Upfield Introduces Flora Plant-Based Butter and Carbon Emissions Labelling

flora plant butter
© Upfield/Flora

Upfield has added a new product to its Flora range of plant-based spreads — a vegan butter alternative. The product, known as Flora Plant Butter, produces half the carbon emissions of ordinary butter and is suitable for spreading, cooking, baking, and frying.

The butter alternative comes in 100% biodegradable paper packaging and is made with natural ingredients from plant oils. It will be available at all major UK supermarkets in salted and unsalted varieties.

Upfield claims that if 1,000 people switched to its plant butter for a year, 19,000kg of greenhouse gas emissions would be saved, the equivalent to driving a petrol car around the world twice. The butter is also freezable, reducing food waste.

Flora Plant is our biggest innovation in years,” said Catherine Lloyd, Marketing Director at Upfield UK&I. “By making a small switch to Flora Plant, consumers can still enjoy a delicious taste and the performance of butter whilst doing their little bit to help the planet.”

Along with its plant butter, the company has also announced another eco-friendly innovation — it will be adding carbon labelling to its plant-based spreads by the end of 2021. The labels will appear on the company’s leading brands, such as Flora, Becel, ProActiv, and Rama. Quorn became the first major brand to introduce carbon labelling earlier this year.

upfield carbon labelling
© Upfield/Flora

The aim of the labelling is to increase consumer awareness of the carbon impact of the foods they buy.
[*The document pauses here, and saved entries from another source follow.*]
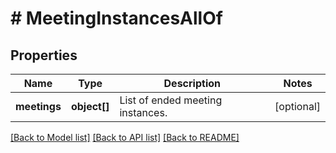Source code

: # # MeetingInstancesAllOf

## Properties

Name | Type | Description | Notes
------------ | ------------- | ------------- | -------------
**meetings** | **object[]** | List of ended meeting instances. | [optional]

[[Back to Model list]](../../README.md#models) [[Back to API list]](../../README.md#endpoints) [[Back to README]](../../README.md)
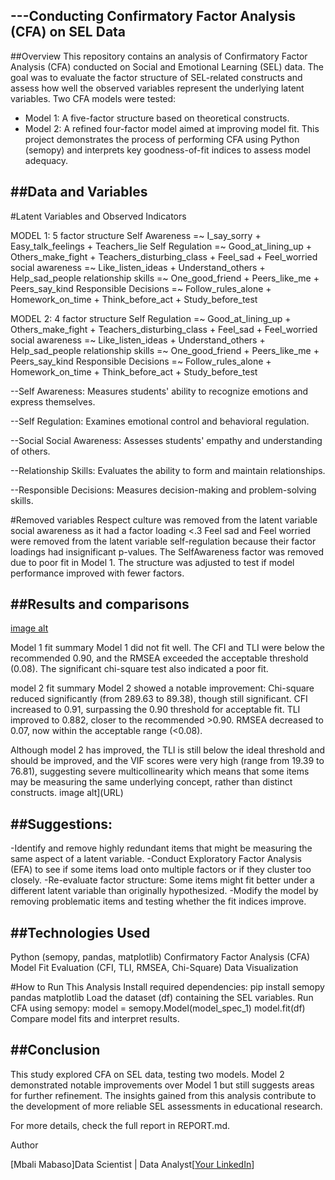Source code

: ---Conducting Confirmatory Factor Analysis (CFA) on SEL Data
---

##Overview
This repository contains an analysis of Confirmatory Factor Analysis (CFA) conducted on Social and Emotional Learning (SEL) data. The goal was to evaluate the factor
structure of SEL-related constructs and assess how well the observed variables represent the underlying latent variables.
Two CFA models were tested:
- Model 1: A five-factor structure based on theoretical constructs.
- Model 2: A refined four-factor model aimed at improving model fit.
This project demonstrates the process of performing CFA using Python (semopy) and interprets key goodness-of-fit indices to assess model adequacy.

##Data and Variables
---
#Latent Variables and Observed Indicators

MODEL 1: 5 factor structure
Self Awareness =~ I_say_sorry + Easy_talk_feelings + Teachers_lie
Self Regulation =~ Good_at_lining_up + Others_make_fight + Teachers_disturbing_class + Feel_sad + Feel_worried
social awareness =~ Like_listen_ideas + Understand_others + Help_sad_people
relationship skills =~ One_good_friend + Peers_like_me + Peers_say_kind
Responsible Decisions =~ Follow_rules_alone + Homework_on_time + Think_before_act + Study_before_test

MODEL 2: 4 factor structure
Self Regulation =~ Good_at_lining_up + Others_make_fight + Teachers_disturbing_class + Feel_sad + Feel_worried
social awareness =~ Like_listen_ideas + Understand_others + Help_sad_people
relationship skills =~ One_good_friend + Peers_like_me + Peers_say_kind
Responsible Decisions =~ Follow_rules_alone + Homework_on_time + Think_before_act + Study_before_test


--Self Awareness: Measures students' ability to recognize emotions and express themselves.

--Self Regulation: Examines emotional control and behavioral regulation.

--Social Social Awareness: Assesses students' empathy and understanding of others.

--Relationship Skills: Evaluates the ability to form and maintain relationships.

--Responsible Decisions: Measures decision-making and problem-solving skills.

#Removed variables
Respect culture was removed from the latent variable social awareness as it had a factor loading <.3
Feel sad and Feel worried were removed from the latent variable self-regulation because their factor loadings had insignificant p-values.
The SelfAwareness factor was removed due to poor fit in Model 1.
The structure was adjusted to test if model performance improved with fewer factors.

##Results and comparisons
---
[image alt](URL)

Model 1 fit summary
Model 1 did not fit well. The CFI and TLI were below the recommended 0.90, and the RMSEA exceeded the acceptable threshold (0.08). The significant chi-square test also indicated a poor fit.

model 2 fit summary
Model 2 showed a notable improvement:
Chi-square reduced significantly (from 289.63 to 89.38), though still significant.
CFI increased to 0.91, surpassing the 0.90 threshold for acceptable fit.
TLI improved to 0.882, closer to the recommended >0.90.
RMSEA decreased to 0.07, now within the acceptable range (<0.08).

Although model 2 has improved, the TLI is still below the ideal threshold and should be improved, and the VIF scores were very high (range from 19.39 to 76.81), suggesting severe multicollinearity which means that some items may be measuring the same underlying concept, rather than distinct constructs.
image alt](URL)

##Suggestions:
---
-Identify and remove highly redundant items that might be measuring the same aspect of a latent variable.
-Conduct Exploratory Factor Analysis (EFA) to see if some items load onto multiple factors or if they cluster too closely. 
-Re-evaluate factor structure: Some items might fit better under a different latent variable than originally hypothesized.
-Modify the model by removing problematic items and testing whether the fit indices improve.

##Technologies Used
---
Python (semopy, pandas, matplotlib)
Confirmatory Factor Analysis (CFA)
Model Fit Evaluation (CFI, TLI, RMSEA, Chi-Square)
Data Visualization

#How to Run This Analysis
Install required dependencies:
pip install semopy pandas matplotlib
Load the dataset (df) containing the SEL variables.
Run CFA using semopy:
model = semopy.Model(model_spec_1)
model.fit(df)
Compare model fits and interpret results.

##Conclusion
---

This study explored CFA on SEL data, testing two models. Model 2 demonstrated notable improvements over Model 1 but still suggests areas for further refinement. The insights gained from this analysis contribute to the development of more reliable SEL assessments in educational research.

For more details, check the full report in REPORT.md.

Author

[Mbali Mabaso]Data Scientist | Data Analyst[[Your LinkedIn](https://www.linkedin.com/jobs/view/4106488511/)] 




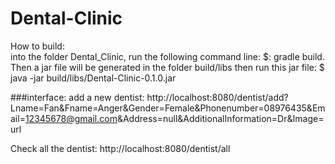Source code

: # Dental-Clinic

How to build:       
into the folder Dental_Clinic, run the following command line:
$: gradle build.
Then a jar file will be generated in the folder build/libs
then run this jar file:
$ java -jar build/libs/Dental-Clinic-0.1.0.jar

###interface:
add a new dentist:
http://localhost:8080/dentist/add?Lname=Fan&Fname=Anger&Gender=Female&Phonenumber=08976435&Email=12345678@gmail.com&Address=null&AdditionalInformation=Dr&Image=url


Check all the dentist:
http://localhost:8080/dentist/all 
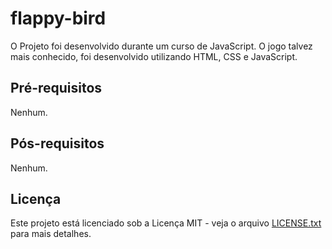 # flappy-bird

O Projeto foi desenvolvido durante um curso de JavaScript. O jogo talvez mais conhecido, foi desenvolvido utilizando HTML, CSS e JavaScript.

## Pré-requisitos

Nenhum.

## Pós-requisitos

Nenhum.

## Licença

Este projeto está licenciado sob a Licença MIT - veja o arquivo [LICENSE.txt](https://github.com/leosdti/flappy-bird/blob/master/LICENSE.txt) para mais detalhes.
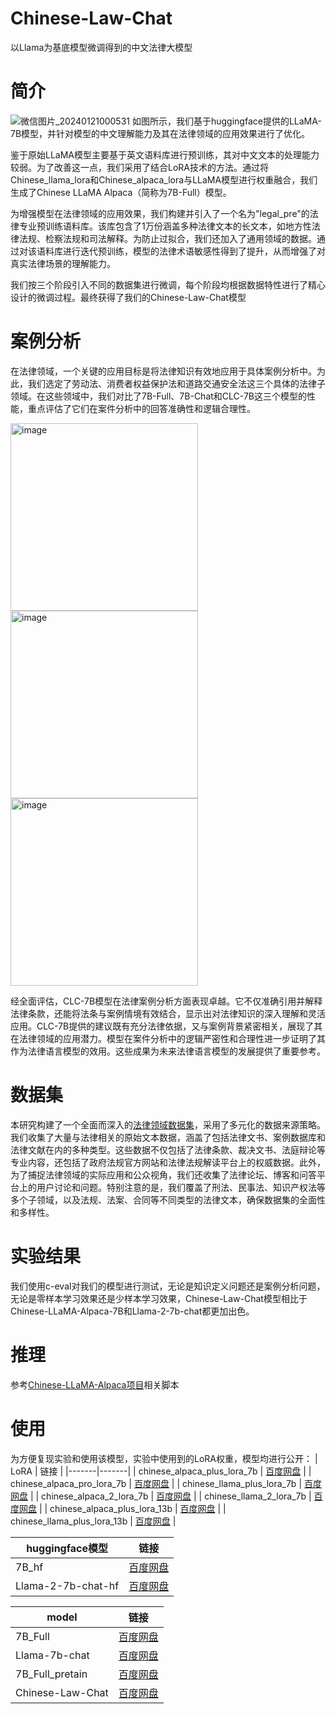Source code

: # Chinese-Law-Chat
以Llama为基底模型微调得到的中文法律大模型

# 简介
![微信图片_20240121000531](https://github.com/yangyuhanga/Chinese-Law-Chat/assets/131662288/3dfd1225-5497-4763-8a13-285c009b42e6)
  如图所示，我们基于huggingface提供的LLaMA-7B模型，并针对模型的中文理解能力及其在法律领域的应用效果进行了优化。
  
  鉴于原始LLaMA模型主要基于英文语料库进行预训练，其对中文文本的处理能力较弱。为了改善这一点，我们采用了结合LoRA技术的方法。通过将Chinese_llama_lora和Chinese_alpaca_lora与LLaMA模型进行权重融合，我们生成了Chinese LLaMA Alpaca（简称为7B-Full）模型。
  
  为增强模型在法律领域的应用效果，我们构建并引入了一个名为"legal_pre"的法律专业预训练语料库。该库包含了1万份涵盖多种法律文本的长文本，如地方性法律法规、检察法规和司法解释。为防止过拟合，我们还加入了通用领域的数据。通过对该语料库进行迭代预训练，模型的法律术语敏感性得到了提升，从而增强了对真实法律场景的理解能力。
  
  我们按三个阶段引入不同的数据集进行微调，每个阶段均根据数据特性进行了精心设计的微调过程。最终获得了我们的Chinese-Law-Chat模型

# 案例分析
在法律领域，一个关键的应用目标是将法律知识有效地应用于具体案例分析中。为此，我们选定了劳动法、消费者权益保护法和道路交通安全法这三个具体的法律子领域。在这些领域中，我们对比了7B-Full、7B-Chat和CLC-7B这三个模型的性能，重点评估了它们在案件分析中的回答准确性和逻辑合理性。

<img width="300" alt="image" src="https://github.com/yangyuhanga/Chinese-Law-Chat/assets/131662288/83147eea-1da3-4075-9224-01d548d3d6c0">

<img width="300" alt="image" src="https://github.com/yangyuhanga/Chinese-Law-Chat/assets/131662288/f8434811-5d67-4165-a0fc-cd65727d5aa3">

<img width="300" alt="image" src="https://github.com/yangyuhanga/Chinese-Law-Chat/assets/131662288/860e2863-2f2f-4c49-b3f5-5d51204b2975">

经全面评估，CLC-7B模型在法律案例分析方面表现卓越。它不仅准确引用并解释法律条款，还能将法条与案例情境有效结合，显示出对法律知识的深入理解和灵活应用。CLC-7B提供的建议既有充分法律依据，又与案例背景紧密相关，展现了其在法律领域的应用潜力。模型在案件分析中的逻辑严密性和合理性进一步证明了其作为法律语言模型的效用。这些成果为未来法律语言模型的发展提供了重要参考。

# 数据集
本研究构建了一个全面而深入的[法律领域数据集](https://pan.baidu.com/s/1ssEtjhXBnxPSnFOoKkx4Gg?pwd=9uxf)，采用了多元化的数据来源策略。我们收集了大量与法律相关的原始文本数据，涵盖了包括法律文书、案例数据库和法律文献在内的多种类型。这些数据不仅包括了法律条款、裁决文书、法庭辩论等专业内容，还包括了政府法规官方网站和法律法规解读平台上的权威数据。此外，为了捕捉法律领域的实际应用和公众视角，我们还收集了法律论坛、博客和问答平台上的用户讨论和问题。特别注意的是，我们覆盖了刑法、民事法、知识产权法等多个子领域，以及法规、法案、合同等不同类型的法律文本，确保数据集的全面性和多样性。

# 实验结果
我们使用c-eval对我们的模型进行测试，无论是知识定义问题还是案例分析问题，无论是零样本学习效果还是少样本学习效果，Chinese-Law-Chat模型相比于Chinese-LLaMA-Alpaca-7B和Llama-2-7b-chat都更加出色。

# 推理
参考[Chinese-LLaMA-Alpaca项目](https://github.com/ymcui/Chinese-LLaMA-Alpaca)相关脚本

# 使用
为方便复现实验和使用该模型，实验中使用到的LoRA权重，模型均进行公开：
| LoRA   | 链接   |
|-------|-------|
| chinese_alpaca_plus_lora_7b | [百度网盘](https://pan.baidu.com/s/1FuxaLDZ3K7Xmnie4hHKjBw?pwd=dps6) |
| chinese_alpaca_pro_lora_7b | [百度网盘](https://pan.baidu.com/s/1vgEL7RLpZMBrXa1VowAmbA?pwd=k3xc) |
| chinese_llama_plus_lora_7b | [百度网盘](https://pan.baidu.com/s/1OQ271ZylzoD1BIgkHEA5RQ?pwd=i6tv) |
| chinese_alpaca_2_lora_7b | [百度网盘](https://pan.baidu.com/s/13SDCCMLHOr27M1fNt0PLjQ?pwd=5a3x) |
| chinese_llama_2_lora_7b | [百度网盘](https://pan.baidu.com/s/15Ui4gjuRVSWFyyObv5HdVw?pwd=hfyy) |
| chinese_alpaca_plus_lora_13b | [百度网盘](https://pan.baidu.com/s/16R72rygdx4XrBQEeuYsWMQ?pwd=5w3z) |
| chinese_llama_plus_lora_13b | [百度网盘](https://pan.baidu.com/s/1bi0RjlhBEHE1aUJj4EaGew?pwd=anfa) |

| huggingface模型   | 链接   |
|-------|-------|
| 7B_hf | [百度网盘](https://pan.baidu.com/s/1GdScmUBAsT-XhvNt-0N_mg?pwd=nowg) |
| Llama-2-7b-chat-hf | [百度网盘](https://pan.baidu.com/s/1Z_0bzdyCOf83Pg9IDOLNeg?pwd=scio) |

| model   | 链接   |
|-------|-------|
| 7B_Full | [百度网盘](https://pan.baidu.com/s/1nIwvXW3FDj5fzZUJGjCPVQ?pwd=ib75) |
| Llama-7b-chat | [百度网盘](https://pan.baidu.com/s/16s9ZlugBwi86bFcgIBfJ_g?pwd=d3go) |
| 7B_Full_pretain | [百度网盘](https://pan.baidu.com/s/16TvHJw1P6A4ub4nRYVpqyw?pwd=dpxd) |
| Chinese-Law-Chat | [百度网盘](https://pan.baidu.com/s/1Ybei2_recVWfKXyp9lG-sA?pwd=w54x) |
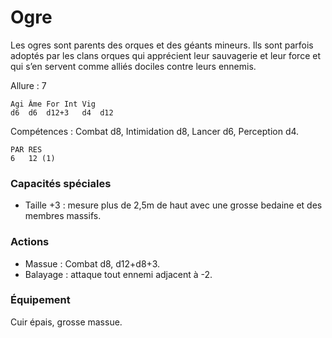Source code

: 
# Ogre
Les ogres sont parents des orques et des géants mineurs. Ils sont parfois adoptés par les clans orques qui apprécient leur sauvagerie et leur force et qui s’en servent comme alliés dociles contre leurs ennemis.

Allure : 7

	Agi	Âme	For	Int	Vig
	d6	d6	d12+3	d4	d12

Compétences : Combat d8, Intimidation d8, Lancer d6, Perception d4.

	PAR	RES
	6	12 (1)

### Capacités spéciales
- Taille +3 : mesure plus de 2,5m de haut avec une grosse bedaine et des membres massifs.

### Actions
- Massue : Combat d8, d12+d8+3.
- Balayage : attaque tout ennemi adjacent à -2.

### Équipement
Cuir épais, grosse massue.
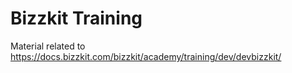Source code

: ﻿# Bizzkit Training

Material related to https://docs.bizzkit.com/bizzkit/academy/training/dev/devbizzkit/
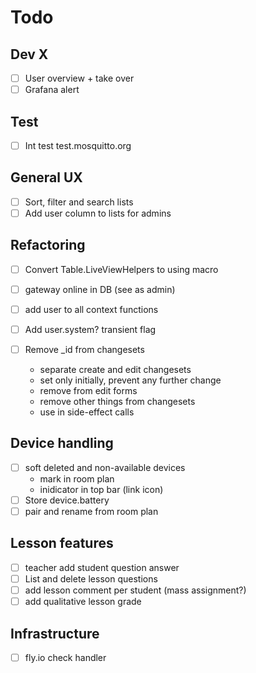 # Todo

## Dev X
- [ ] User overview + take over
- [ ] Grafana alert

## Test
- [ ] Int test test.mosquitto.org

## General UX
- [ ] Sort, filter and search lists
- [ ] Add user column to lists for admins

## Refactoring
- [ ] Convert Table.LiveViewHelpers to using macro
- [ ] gateway online in DB (see as admin)
- [ ] add user to all context functions
- [ ] Add user.system? transient flag

- [ ] Remove _id from changesets
  - separate create and edit changesets
  - set only initially, prevent any further change
  - remove from edit forms
  - remove other things from changesets
  - use in side-effect calls

## Device handling
- [ ] soft deleted and non-available devices
  - mark in room plan
  - inidicator in top bar (link icon)
- [ ] Store device.battery
- [ ] pair and rename from room plan

## Lesson features
- [ ] teacher add student question answer
- [ ] List and delete lesson questions
- [ ] add lesson comment per student (mass assignment?)
- [ ] add qualitative lesson grade

## Infrastructure
- [ ] fly.io check handler
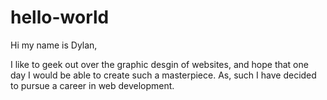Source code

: # hello-world

Hi my name is Dylan,

I like to geek out over the graphic desgin of websites, and hope that one day I would be able to create such a masterpiece. As, such I have decided to pursue a career in web development.
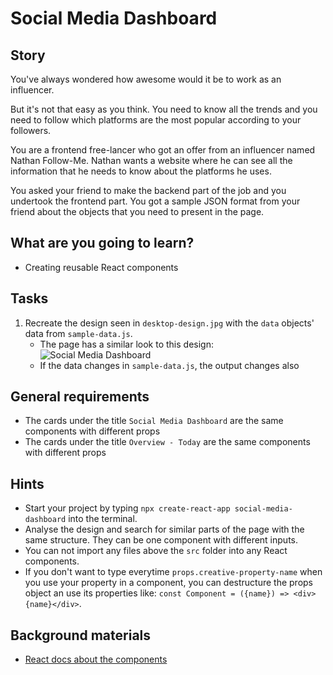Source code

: # Social Media Dashboard

## Story

You've always wondered how awesome would it be to work as an influencer.

But it's not that easy as you think.
You need to know all the trends and you need to follow which platforms are the most popular according to your followers.

You are a frontend free-lancer who got an offer from an influencer named Nathan Follow-Me.
Nathan wants a website where he can see all the information that he needs to know about the platforms he uses.

You asked your friend to make the backend part of the job and you undertook the frontend part.
You got a sample JSON format from your friend about the objects that you need to present in the page.

## What are you going to learn?

- Creating reusable React components

## Tasks

1. Recreate the design seen in `desktop-design.jpg` with the `data` objects' data from `sample-data.js`.
    - The page has a similar look to this design: ![Social Media Dashboard](https://learn.code.cool/media/frontend/social-media-dashboard.jpg)
    - If the data changes in `sample-data.js`, the output changes also

## General requirements

- The cards under the title `Social Media Dashboard` are the same components with different props
- The cards under the title `Overview - Today` are the same components with different props

## Hints

- Start your project by typing `npx create-react-app social-media-dashboard` into the terminal.
- Analyse the design and search for similar parts of the page with the same structure.
  They can be one component with different inputs.
- You can not import any files above the `src` folder into any React components.
- If you don't want to type everytime `props.creative-property-name` when you use your property in a component,
 you can destructure the props object an use its properties like: `const Component = ({name}) => <div>{name}</div>`.

## Background materials

- <i class="far fa-exclamation"></i> [React docs about the components](https://reactjs.org/docs/components-and-props.html)
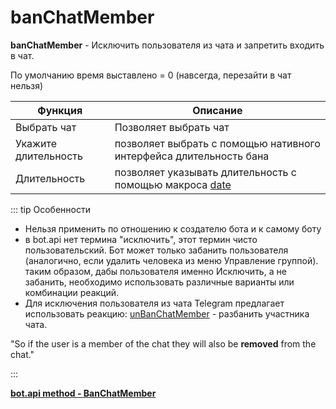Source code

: # banChatMember

**banChatMember** - Исключить пользователя из чата и запретить входить в чат. 

По умолчанию время выставлено = 0 (навсегда, перезайти в чат нельзя)

| Функция              | Описание                                                                     |
|----------------------|------------------------------------------------------------------------------|
| Выбрать чат          | Позволяет выбрать чат                                                        |
| Укажите длительность | позволяет выбрать с помощью нативного интерфейса длительность бана           |
| Длительность         | позволяет указывать длительность с помощью макроса [date](/ext/macros/date/) |

::: tip  Особенности
* Нельзя применить по отношению к создателю бота и к самому боту
* в bot.api нет термина "исключить", этот термин чисто пользовательский. Бот может только забанить пользователя 
(аналогично, если удалить человека из меню Управление группой). таким образом, дабы пользователя именно Исключить, 
а не забанить, необходимо использовать различные варианты или комбинации реакций.
* Для исключения пользователя из чата Telegram предлагает использовать реакцию: [unBanChatMember](/admin/chat/unbanchatmember/) - разбанить участника чата.

"So if the user is a member of the chat they will also be **removed** from the chat."

:::

**[bot.api method - BanChatMember](https://core.telegram.org/bots/api#banchatmember)**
Research shows that when consumers are able to compare carbon footprints, they choose more environmentally friendly products.

“Today’s food labels already provide consumers with a lot of important information about ingredients, health benefits, allergens, storage, and use,” said Dr. Jeanette Fielding, Chief Corporate Affairs and Communications Officer at Upfield. “By adding carbon labels, consumers will also be able to understand the impact their food choices have on our climate.”